The notified chemical is not determined to be a hazardous substance according to the NOHSC Approved Criteria for Classifying Hazardous Substances (NOHSC, 1999).

Or the whole report is here

There is also a really good overview of artificial sweeteners Here at BB.com if you want to read it.

ps: The usual concentration of sucralose in foods is 0.025-0.15 %.

 

[Super Hulk]

that stuff is a lie.
within minutes of drinking soda with aspartame or sucralose i get a headache.
Every time.

show me someone who consumes aspartame over a few years who has no health problems.i will bet money you cant do it.

 

[Tweaked]

that stuff is a lie.

yes, we should all take your word for it.

 

[Emma-Leigh]

that stuff is a lie.

within minutes of drinking soda with aspartame or sucralose i get a headache.
Every time.

And how do you know that it is not a placebo effect? Or even if it is just a reaction that your body has?
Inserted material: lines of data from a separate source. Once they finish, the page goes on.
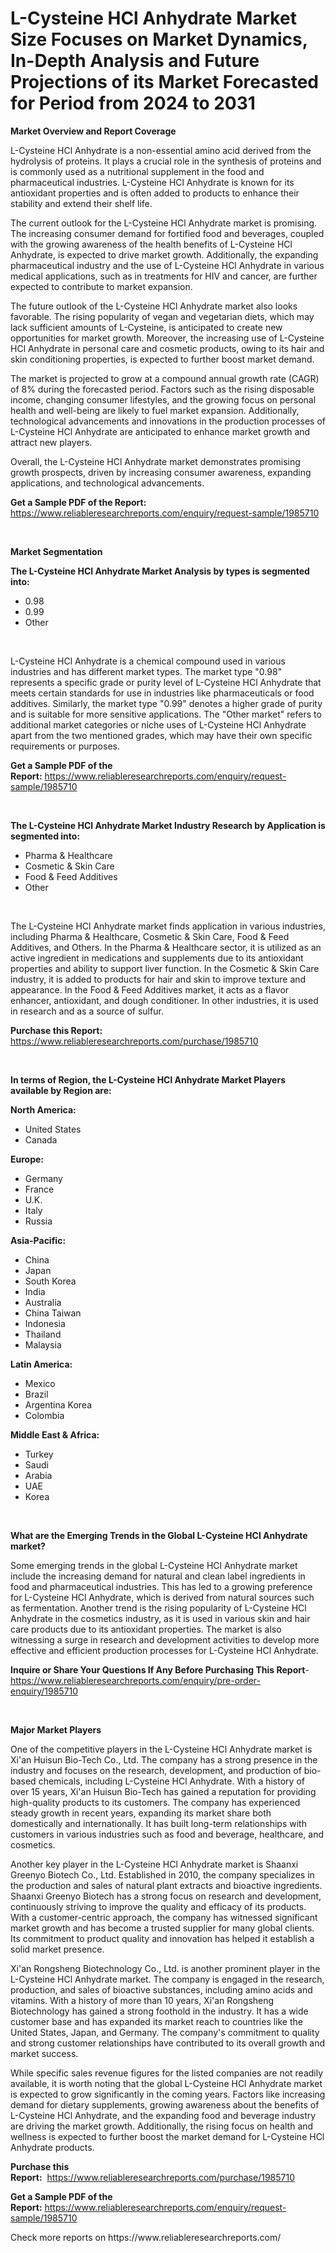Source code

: <p><h1>L-Cysteine HCl Anhydrate Market Size Focuses on Market Dynamics, In-Depth Analysis and Future Projections of its Market Forecasted for Period from 2024 to 2031</h1></p><p><strong>Market Overview and Report Coverage</strong></p>
<p><p>L-Cysteine HCl Anhydrate is a non-essential amino acid derived from the hydrolysis of proteins. It plays a crucial role in the synthesis of proteins and is commonly used as a nutritional supplement in the food and pharmaceutical industries. L-Cysteine HCl Anhydrate is known for its antioxidant properties and is often added to products to enhance their stability and extend their shelf life.</p><p>The current outlook for the L-Cysteine HCl Anhydrate market is promising. The increasing consumer demand for fortified food and beverages, coupled with the growing awareness of the health benefits of L-Cysteine HCl Anhydrate, is expected to drive market growth. Additionally, the expanding pharmaceutical industry and the use of L-Cysteine HCl Anhydrate in various medical applications, such as in treatments for HIV and cancer, are further expected to contribute to market expansion.</p><p>The future outlook of the L-Cysteine HCl Anhydrate market also looks favorable. The rising popularity of vegan and vegetarian diets, which may lack sufficient amounts of L-Cysteine, is anticipated to create new opportunities for market growth. Moreover, the increasing use of L-Cysteine HCl Anhydrate in personal care and cosmetic products, owing to its hair and skin conditioning properties, is expected to further boost market demand.</p><p>The market is projected to grow at a compound annual growth rate (CAGR) of 8% during the forecasted period. Factors such as the rising disposable income, changing consumer lifestyles, and the growing focus on personal health and well-being are likely to fuel market expansion. Additionally, technological advancements and innovations in the production processes of L-Cysteine HCl Anhydrate are anticipated to enhance market growth and attract new players.</p><p>Overall, the L-Cysteine HCl Anhydrate market demonstrates promising growth prospects, driven by increasing consumer awareness, expanding applications, and technological advancements.</p></p>
<p><strong>Get a Sample PDF of the Report:</strong> <a href="https://www.reliableresearchreports.com/enquiry/request-sample/1985710">https://www.reliableresearchreports.com/enquiry/request-sample/1985710</a></p>
<p>&nbsp;</p>
<p><strong>Market Segmentation</strong></p>
<p><strong>The L-Cysteine HCl Anhydrate Market Analysis by types is segmented into:</strong></p>
<p><ul><li>0.98</li><li>0.99</li><li>Other</li></ul></p>
<p>&nbsp;</p>
<p><p>L-Cysteine HCl Anhydrate is a chemical compound used in various industries and has different market types. The market type "0.98" represents a specific grade or purity level of L-Cysteine HCl Anhydrate that meets certain standards for use in industries like pharmaceuticals or food additives. Similarly, the market type "0.99" denotes a higher grade of purity and is suitable for more sensitive applications. The "Other market" refers to additional market categories or niche uses of L-Cysteine HCl Anhydrate apart from the two mentioned grades, which may have their own specific requirements or purposes.</p></p>
<p><strong>Get a Sample PDF of the Report:</strong>&nbsp;<a href="https://www.reliableresearchreports.com/enquiry/request-sample/1985710">https://www.reliableresearchreports.com/enquiry/request-sample/1985710</a></p>
<p>&nbsp;</p>
<p><strong>The L-Cysteine HCl Anhydrate Market Industry Research by Application is segmented into:</strong></p>
<p><ul><li>Pharma & Healthcare</li><li>Cosmetic & Skin Care</li><li>Food & Feed Additives</li><li>Other</li></ul></p>
<p>&nbsp;</p>
<p><p>The L-Cysteine HCl Anhydrate market finds application in various industries, including Pharma & Healthcare, Cosmetic & Skin Care, Food & Feed Additives, and Others. In the Pharma & Healthcare sector, it is utilized as an active ingredient in medications and supplements due to its antioxidant properties and ability to support liver function. In the Cosmetic & Skin Care industry, it is added to products for hair and skin to improve texture and appearance. In the Food & Feed Additives market, it acts as a flavor enhancer, antioxidant, and dough conditioner. In other industries, it is used in research and as a source of sulfur.</p></p>
<p><strong>Purchase this Report:</strong>&nbsp; <a href="https://www.reliableresearchreports.com/purchase/1985710">https://www.reliableresearchreports.com/purchase/1985710</a></p>
<p>&nbsp;</p>
<p><strong>In terms of Region, the L-Cysteine HCl Anhydrate Market Players available by Region are:</strong></p>
<p>
    <p> <strong> North America: </strong>
        <ul>
            <li>United States</li>
            <li>Canada</li>
        </ul>
        </p> 
    <p> <strong> Europe: </strong>
        <ul>
            <li>Germany</li>
            <li>France</li>
            <li>U.K.</li>
            <li>Italy</li>
            <li>Russia</li>
        </ul>
        </p> 
    <p> <strong> Asia-Pacific: </strong>
        <ul>
            <li>China</li>
            <li>Japan</li>
            <li>South Korea</li>
            <li>India</li>
            <li>Australia</li>
            <li>China Taiwan</li>
            <li>Indonesia</li>
            <li>Thailand</li>
            <li>Malaysia</li>
        </ul>
        </p> 
    <p> <strong> Latin America: </strong>
        <ul>
            <li>Mexico</li>
            <li>Brazil</li>
            <li>Argentina Korea</li>
            <li>Colombia</li>
        </ul>
        </p> 
    <p> <strong> Middle East & Africa: </strong>
        <ul>
            <li>Turkey</li>
            <li>Saudi</li>
            <li>Arabia</li>
            <li>UAE</li>
            <li>Korea</li>
        </ul>
    </p>
    </p>
<p>&nbsp;</p>
<p><strong>What are the Emerging Trends in the Global L-Cysteine HCl Anhydrate market?</strong></p>
<p><p>Some emerging trends in the global L-Cysteine HCl Anhydrate market include the increasing demand for natural and clean label ingredients in food and pharmaceutical industries. This has led to a growing preference for L-Cysteine HCl Anhydrate, which is derived from natural sources such as fermentation. Another trend is the rising popularity of L-Cysteine HCl Anhydrate in the cosmetics industry, as it is used in various skin and hair care products due to its antioxidant properties. The market is also witnessing a surge in research and development activities to develop more effective and efficient production processes for L-Cysteine HCl Anhydrate.</p></p>
<p><strong>Inquire or Share Your Questions If Any Before Purchasing This Report</strong>- <a href="https://www.reliableresearchreports.com/enquiry/pre-order-enquiry/1985710">https://www.reliableresearchreports.com/enquiry/pre-order-enquiry/1985710</a></p>
<p>&nbsp;</p>
<p><strong>Major Market Players</strong></p>
<p><p>One of the competitive players in the L-Cysteine HCl Anhydrate market is Xi'an Huisun Bio-Tech Co., Ltd. The company has a strong presence in the industry and focuses on the research, development, and production of bio-based chemicals, including L-Cysteine HCl Anhydrate. With a history of over 15 years, Xi'an Huisun Bio-Tech has gained a reputation for providing high-quality products to its customers. The company has experienced steady growth in recent years, expanding its market share both domestically and internationally. It has built long-term relationships with customers in various industries such as food and beverage, healthcare, and cosmetics.</p><p>Another key player in the L-Cysteine HCl Anhydrate market is Shaanxi Greenyo Biotech Co., Ltd. Established in 2010, the company specializes in the production and sales of natural plant extracts and bioactive ingredients. Shaanxi Greenyo Biotech has a strong focus on research and development, continuously striving to improve the quality and efficacy of its products. With a customer-centric approach, the company has witnessed significant market growth and has become a trusted supplier for many global clients. Its commitment to product quality and innovation has helped it establish a solid market presence.</p><p>Xi'an Rongsheng Biotechnology Co., Ltd. is another prominent player in the L-Cysteine HCl Anhydrate market. The company is engaged in the research, production, and sales of bioactive substances, including amino acids and vitamins. With a history of more than 10 years, Xi'an Rongsheng Biotechnology has gained a strong foothold in the industry. It has a wide customer base and has expanded its market reach to countries like the United States, Japan, and Germany. The company's commitment to quality and strong customer relationships have contributed to its overall growth and market success.</p><p>While specific sales revenue figures for the listed companies are not readily available, it is worth noting that the global L-Cysteine HCl Anhydrate market is expected to grow significantly in the coming years. Factors like increasing demand for dietary supplements, growing awareness about the benefits of L-Cysteine HCl Anhydrate, and the expanding food and beverage industry are driving the market growth. Additionally, the rising focus on health and wellness is expected to further boost the market demand for L-Cysteine HCl Anhydrate products.</p></p>
<p><strong>Purchase this Report:</strong>&nbsp;&nbsp;<a href="https://www.reliableresearchreports.com/purchase/1985710">https://www.reliableresearchreports.com/purchase/1985710</a></p>
<p></p>
<p><strong>Get a Sample PDF of the Report:</strong>&nbsp;<a href="https://www.reliableresearchreports.com/enquiry/request-sample/1985710">https://www.reliableresearchreports.com/enquiry/request-sample/1985710</a></p>
<p>Check more reports on https://www.reliableresearchreports.com/</p>
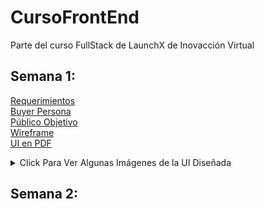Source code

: # CursoFrontEnd
Parte del curso FullStack de LaunchX de Inovacción Virtual
## Semana 1:
[Requerimientos](https://github.com/Exusai/CursoFrontEnd/blob/master/01-Intro/Requerimientos%20Abogabot.pdf)\
[Buyer Persona](https://github.com/Exusai/CursoFrontEnd/blob/master/01-Intro/Buyer%20Persona.pdf)\
[Público Objetivo](https://github.com/Exusai/CursoFrontEnd/blob/master/01-Intro/Target%20Audience.pdf)\
[Wireframe](https://github.com/Exusai/CursoFrontEnd/blob/master/01-Intro/WireFrame%20Abogabot.pdf)\
[UI en PDF](https://github.com/Exusai/CursoFrontEnd/blob/master/01-Intro/Abogabot%20UI.pdf)
<details>
  <summary>Click Para Ver Algunas Imágenes de la UI Diseñada</summary>
  <p align="center">
    <img src="https://user-images.githubusercontent.com/47704357/156059263-cfe894cd-2e5e-4f43-bd84-3b42888883e9.png">
  </p>
  <p align="center">
    <img src="https://user-images.githubusercontent.com/47704357/156060209-730d497c-799e-44cd-a5c4-2ca48074ec8b.png">
  </p>
  <p align="center">
    <img src="https://user-images.githubusercontent.com/47704357/156060396-aef9ca2c-c849-4d77-9f0b-564ec1050d55.png">
  </p>
  <p align="center">
    <img src="https://user-images.githubusercontent.com/47704357/156060285-2267d7ad-6d25-45be-9e02-bf8f9443bac7.png">
  </p>
  <p align="center">
    <img src="https://user-images.githubusercontent.com/47704357/156060347-574c45de-6b59-4782-9ddf-40c2e37afb3e.png">
  </p>
</details>

## Semana 2:
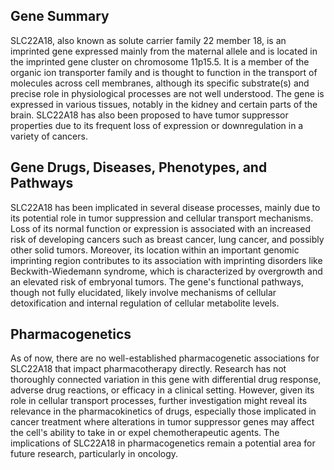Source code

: ## Gene Summary
SLC22A18, also known as solute carrier family 22 member 18, is an imprinted gene expressed mainly from the maternal allele and is located in the imprinted gene cluster on chromosome 11p15.5. It is a member of the organic ion transporter family and is thought to function in the transport of molecules across cell membranes, although its specific substrate(s) and precise role in physiological processes are not well understood. The gene is expressed in various tissues, notably in the kidney and certain parts of the brain. SLC22A18 has also been proposed to have tumor suppressor properties due to its frequent loss of expression or downregulation in a variety of cancers.

## Gene Drugs, Diseases, Phenotypes, and Pathways
SLC22A18 has been implicated in several disease processes, mainly due to its potential role in tumor suppression and cellular transport mechanisms. Loss of its normal function or expression is associated with an increased risk of developing cancers such as breast cancer, lung cancer, and possibly other solid tumors. Moreover, its location within an important genomic imprinting region contributes to its association with imprinting disorders like Beckwith-Wiedemann syndrome, which is characterized by overgrowth and an elevated risk of embryonal tumors. The gene's functional pathways, though not fully elucidated, likely involve mechanisms of cellular detoxification and internal regulation of cellular metabolite levels.

## Pharmacogenetics
As of now, there are no well-established pharmacogenetic associations for SLC22A18 that impact pharmacotherapy directly. Research has not thoroughly connected variation in this gene with differential drug response, adverse drug reactions, or efficacy in a clinical setting. However, given its role in cellular transport processes, further investigation might reveal its relevance in the pharmacokinetics of drugs, especially those implicated in cancer treatment where alterations in tumor suppressor genes may affect the cell's ability to take in or expel chemotherapeutic agents. The implications of SLC22A18 in pharmacogenetics remain a potential area for future research, particularly in oncology.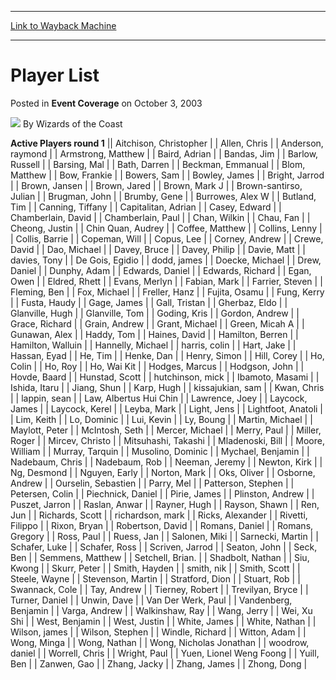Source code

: 
---
[Link to Wayback Machine](https://web.archive.org/web/20220630082343/https://magic.wizards.com/en/articles/archive/event-coverage/player-list-2003-10-03)

[_metadata_:author]:- "Wizards of the Coast"
[_metadata_:description]:- "Active Players round 1Aitchison, ChristopherAllen, ChrisAnderson, raymondArmstrong, MatthewBaird, AdrianBandas, JimBarlow, RussellBarsing, MalBath, DarrenBeckman, EmmanualBlom, MatthewBow, FrankieBowers, SamBowley, JamesBright, JarrodBrown, JansenBrown, JaredBrown, Mark JBrown-santirso, JulianBrugman, JohnBrumby, GeneBurrowes, Alex WButland, TimCanning, TiffanyCapitalitan,"
[_metadata_:generator]:- "Drupal 7 (http://drupal.org)"
[_metadata_:node]:- "787786"
[_metadata_:publish_date]:- "2003-10-03"
[_metadata_:source]:- "div-main-content"
[_metadata_:title]:- "Player List"
[_metadata_:wayback_capture_timestamp]:- "2022-06-30 08:23:43"
[_metadata_:wayback_raw_url]:- "https://web.archive.org/web/20220630082343id_/https://magic.wizards.com/en/articles/archive/event-coverage/player-list-2003-10-03"
[_metadata_:wayback_url]:- "https://magic.wizards.com/en/articles/archive/event-coverage/player-list-2003-10-03"
---


Player List
===========



 Posted in **Event Coverage**
 on October 3, 2003 






![](https://media.magic.wizards.com/styles/auth_small/public/images/person/wizards_author.jpg)
By Wizards of the Coast













 **Active Players round 1** || Aitchison, Christopher |
| Allen, Chris |
| Anderson, raymond |
| Armstrong, Matthew |
| Baird, Adrian |
| Bandas, Jim |
| Barlow, Russell |
| Barsing, Mal |
| Bath, Darren |
| Beckman, Emmanual |
| Blom, Matthew |
| Bow, Frankie |
| Bowers, Sam |
| Bowley, James |
| Bright, Jarrod |
| Brown, Jansen |
| Brown, Jared |
| Brown, Mark J |
| Brown-santirso, Julian |
| Brugman, John |
| Brumby, Gene |
| Burrowes, Alex W |
| Butland, Tim |
| Canning, Tiffany |
| Capitalitan, Adrian |
| Casey, Edward |
| Chamberlain, David |
| Chamberlain, Paul |
| Chan, Wilkin |
| Chau, Fan |
| Cheong, Justin |
| Chin Quan, Audrey |
| Coffee, Matthew |
| Collins, Lenny |
| Collis, Barrie |
| Copeman, Will |
| Copus, Lee |
| Corney, Andrew |
| Crewe, David |
| Dao, Michael |
| Davey, Bruce |
| Davey, Philip |
| Davie, Matt |
| davies, Tony |
| De Gois, Egidio |
| dodd, james |
| Doecke, Michael |
| Drew, Daniel |
| Dunphy, Adam |
| Edwards, Daniel |
| Edwards, Richard |
| Egan, Owen |
| Eldred, Rhett |
| Evans, Merlyn |
| Fabian, Mark |
| Farrier, Steven |
| Fleming, Ben |
| Fox, Michael |
| Freller, Hanz |
| Fujita, Osamu |
| Fung, Kerry |
| Fusta, Haudy |
| Gage, James |
| Gall, Tristan |
| Gherbaz, Eldo |
| Glanville, Hugh |
| Glanville, Tom |
| Goding, Kris |
| Gordon, Andrew |
| Grace, Richard |
| Grain, Andrew |
| Grant, Michael |
| Green, Micah A |
| Gunawan, Alex |
| Haddy, Tom |
| Haines, David |
| Hamilton, Berren |
| Hamilton, Walluin |
| Hannelly, Michael |
| harris, colin |
| Hart, Jake |
| Hassan, Eyad |
| He, Tim |
| Henke, Dan |
| Henry, Simon |
| Hill, Corey |
| Ho, Colin |
| Ho, Roy |
| Ho, Wai Kit |
| Hodges, Marcus |
| Hodgson, John |
| Hovde, Baard |
| Hunstad, Scott |
| hutchinson, mick |
| Ibamoto, Masami |
| Ishida, Itaru |
| Jiang, Shun |
| Karp, Hugh |
| kissajukian, sam |
| Kwan, Chris |
| lappin, sean |
| Law, Albertus Hui Chin |
| Lawrence, Joey |
| Laycock, James |
| Laycock, Kerel |
| Leyba, Mark |
| Light, Jens |
| Lightfoot, Anatoli |
| Lim, Keith |
| Lo, Dominic |
| Lui, Kevin |
| Ly, Boung |
| Martin, Michael |
| Maylott, Peter |
| McIntosh, Seth |
| Mercer, Michael |
| Merry, Paul |
| Miller, Roger |
| Mircev, Christo |
| Mitsuhashi, Takashi |
| Mladenoski, Bill |
| Moore, William |
| Murray, Tarquin |
| Musolino, Dominic |
| Mychael, Benjamin |
| Nadebaum, Chris |
| Nadebaum, Rob |
| Neeman, Jeremy |
| Newton, Kirk |
| Ng, Desmond |
| Nguyen, Early |
| Norton, Mark |
| Oks, Oliver |
| Osborne, Andrew |
| Ourselin, Sebastien |
| Parry, Mel |
| Patterson, Stephen |
| Petersen, Colin |
| Piechnick, Daniel |
| Pirie, James |
| Plinston, Andrew |
| Puszet, Jarron |
| Raslan, Anwar |
| Rayner, Hugh |
| Rayson, Shawn |
| Ren, Jun |
| Richards, Scott |
| richardson, mark |
| Ricks, Alexander |
| Rivetti, Filippo |
| Rixon, Bryan |
| Robertson, David |
| Romans, Daniel |
| Romans, Gregory |
| Ross, Paul |
| Ruess, Jan |
| Salonen, Miki |
| Sarnecki, Martin |
| Schafer, Luke |
| Schafer, Ross |
| Scriven, Jarrod |
| Seaton, John |
| Seck, Ben |
| Semmens, Matthew |
| Setchell, Brian. |
| Shadbolt, Nathan |
| Siu, Kwong |
| Skurr, Peter |
| Smith, Hayden |
| smith, nik |
| Smith, Scott |
| Steele, Wayne |
| Stevenson, Martin |
| Stratford, Dion |
| Stuart, Rob |
| Swannack, Cole |
| Tay, Andrew |
| Tierney, Robert |
| Trevilyan, Bryce |
| Turner, Daniel |
| Unwin, Dave |
| Van Der Werk, Paul |
| Vandenberg, Benjamin |
| Varga, Andrew |
| Walkinshaw, Ray |
| Wang, Jerry |
| Wei, Xu Shi |
| West, Benjamin |
| West, Justin |
| White, James |
| White, Nathan |
| Wilson, james |
| Wilson, Stephen |
| Windle, Richard |
| Witton, Adam |
| Wong, Minga |
| Wong, Nathan |
| Wong, Nicholas Jonathan |
| woodrow, daniel |
| Worrell, Chris |
| Wright, Paul |
| Yuen, Lionel Weng Foong |
| Yuill, Ben |
| Zanwen, Gao |
| Zhang, Jacky |
| Zhang, James |
| Zhong, Dong |







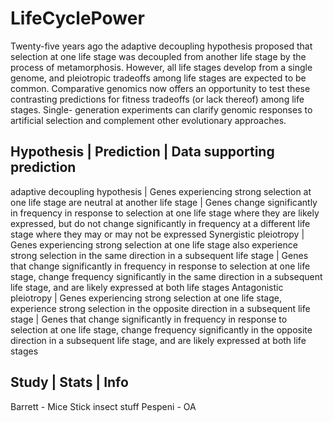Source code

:# LifeCyclePower

Twenty-five years ago the adaptive decoupling hypothesis proposed that selection at one life stage was decoupled from another life stage by the process of metamorphosis. However, all life stages develop from a single genome, and pleiotropic tradeoffs among life stages are expected to be common. Comparative genomics now offers an opportunity to test these contrasting predictions  for fitness tradeoffs (or lack thereof) among life stages. Single- generation experiments can clarify genomic responses to artificial selection and complement other evolutionary approaches.


Hypothesis | Prediction | Data supporting prediction
-----------------------------------------
adaptive decoupling hypothesis | Genes experiencing strong selection at one life stage are neutral at another life stage | Genes change significantly in frequency in response to selection at one life stage where they are likely expressed, but do not change significantly in frequency at a different life stage where they may or may not be expressed 
Synergistic pleiotropy | Genes experiencing strong selection at one life stage also experience strong selection in the same direction in a subsequent life stage | Genes that change significantly in frequency in response to selection at one life stage, change frequency significantly in the same direction in a subsequent life stage, and are likely expressed at both life stages
Antagonistic pleiotropy | Genes experiencing strong selection at one life stage, experience strong selection in the opposite direction in a subsequent life stage | Genes that change significantly in frequency in response to selection at one life stage, change frequency significantly in the opposite direction in a subsequent life stage, and are likely expressed at both life stages

Study | Stats | Info
-----------------------------------------
Barrett - Mice
Stick insect stuff
Pespeni - OA
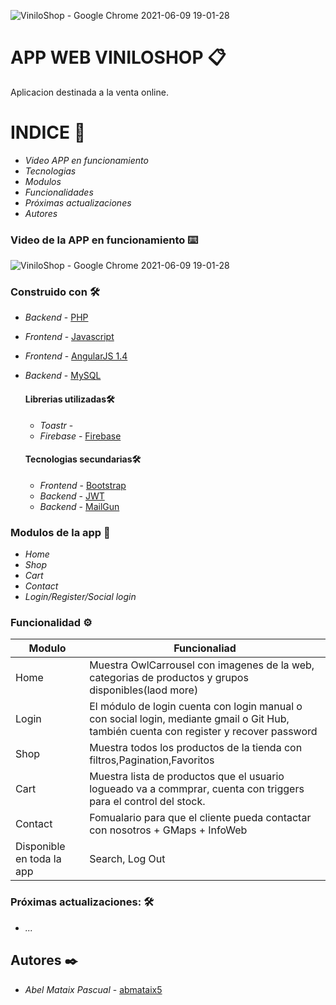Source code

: ![ViniloShop - Google Chrome 2021-06-09 19-01-28](https://user-images.githubusercontent.com/62066419/121399484-c1c1b500-c956-11eb-930c-a402792ee9fc.gif)


# APP WEB VINILOSHOP 📋

Aplicacion destinada a la venta online.





# INDICE 📌


*  *Video APP en funcionamiento* 
*  *Tecnologias* 
*  *Modulos* 
*  *Funcionalidades*
*  *Próximas actualizaciones* 
*  *Autores*


### Video de la APP en funcionamiento ⌨️

![ViniloShop - Google Chrome 2021-06-09 19-01-28](https://user-images.githubusercontent.com/62066419/121399498-c5553c00-c956-11eb-8838-e6aea446faa3.gif)




### Construido con 🛠️


* *Backend* - [PHP](https://www.php.net/)
* *Frontend* - [Javascript](https://es.wikipedia.org/wiki/JavaScript)
* *Frontend* - [AngularJS 1.4](https://angularjs.org/)
* *Backend* - [MySQL](https://www.mysql.com/)


    #### Librerias utilizadas🛠️


    * *Toastr* - 
    * *Firebase* - [Firebase](https://firebase.google.com/?hl=es)

    #### Tecnologias secundarias🛠️

    *   *Frontend* - [Bootstrap](https://getbootstrap.com/)
    *   *Backend* - [JWT](https://jwt.io/)
    *   *Backend* - [MailGun](https://www.mailgun.com/?utm_term=mailgun&utm_campaign=12070351916&utm_content=&utm_source=google&utm_medium=cpc&hsa_grp=119308153667&hsa_cam=750089235&hsa_mt=e&hsa_net=adwords&hsa_ver=3&hsa_acc=2217295277&hsa_ad=491312739064&hsa_src=g&hsa_tgt=kwd-41599135362&hsa_kw=mailgun&gclid=Cj0KCQjwzYGGBhCTARIsAHdMTQxmR6zuAXG0Ln7Gh0nvELbRtBl2x4adOYebLI67aqiPMVOml_qhWfgaAv3EEALw_wcB)
    


### Modulos de la app 🔩

* *Home* 
* *Shop* 
*  *Cart* 
* *Contact* 
* *Login/Register/Social login*


### Funcionalidad ⚙️

|Modulo | Funcionaliad|
| ------------- | ------------- |
| Home  | Muestra OwlCarrousel con imagenes de la web, categorias de productos y grupos disponibles(laod more) |
| Login | El módulo de login cuenta con login manual o con social login, mediante gmail o Git Hub, también cuenta con register y recover password |
| Shop | Muestra todos los productos de la tienda con filtros,Pagination,Favoritos  |
| Cart | Muestra lista de productos que el usuario logueado va a commprar, cuenta con triggers para el control del stock. |
| Contact | Fomualario para que el cliente pueda contactar con nosotros + GMaps + InfoWeb  |
| Disponible en toda la app | Search, Log Out  |

### Próximas actualizaciones: 🛠️


* *...* 


## Autores ✒️



* *Abel Mataix Pascual* - [abmataix5](https://github.com/abmataix5/)
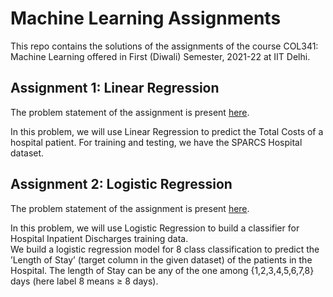 # Machine Learning Assignments
This repo contains the solutions of the assignments of the course COL341: Machine Learning offered in First (Diwali) Semester, 2021-22 at IIT Delhi.

## Assignment 1: Linear Regression
The problem statement of the assignment is present [here](./A1-Linear-Regression/A1-PS.pdf). 

In this problem, we will use Linear Regression to predict the Total Costs of a hospital patient. For training and testing, we have the SPARCS Hospital dataset. 

## Assignment 2: Logistic Regression
The problem statement of the assignment is present [here](./A2-Logistic-Regression/A2-PS.pdf). 

In this problem, we will use Logistic Regression to build a classifier for Hospital Inpatient Discharges training data. \
We build a logistic regression model for 8 class classification to predict the ’Length
of Stay’ (target column in the given dataset) of the patients in the Hospital. The length of Stay can be any of the one among {1,2,3,4,5,6,7,8} days (here label 8 means ≥ 8 days).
show me someone who consumes aspartame over a few years who has no health problems.i will bet money you cant do it.

That is similar to asking "show me someone who bodybuilds for 3 months who has no health problems...." 99% of people you ask on the street will have 'health problems' regardless of if they consume aspartame.

Oh - and ps: the article I liked to was on splenda (sucralose).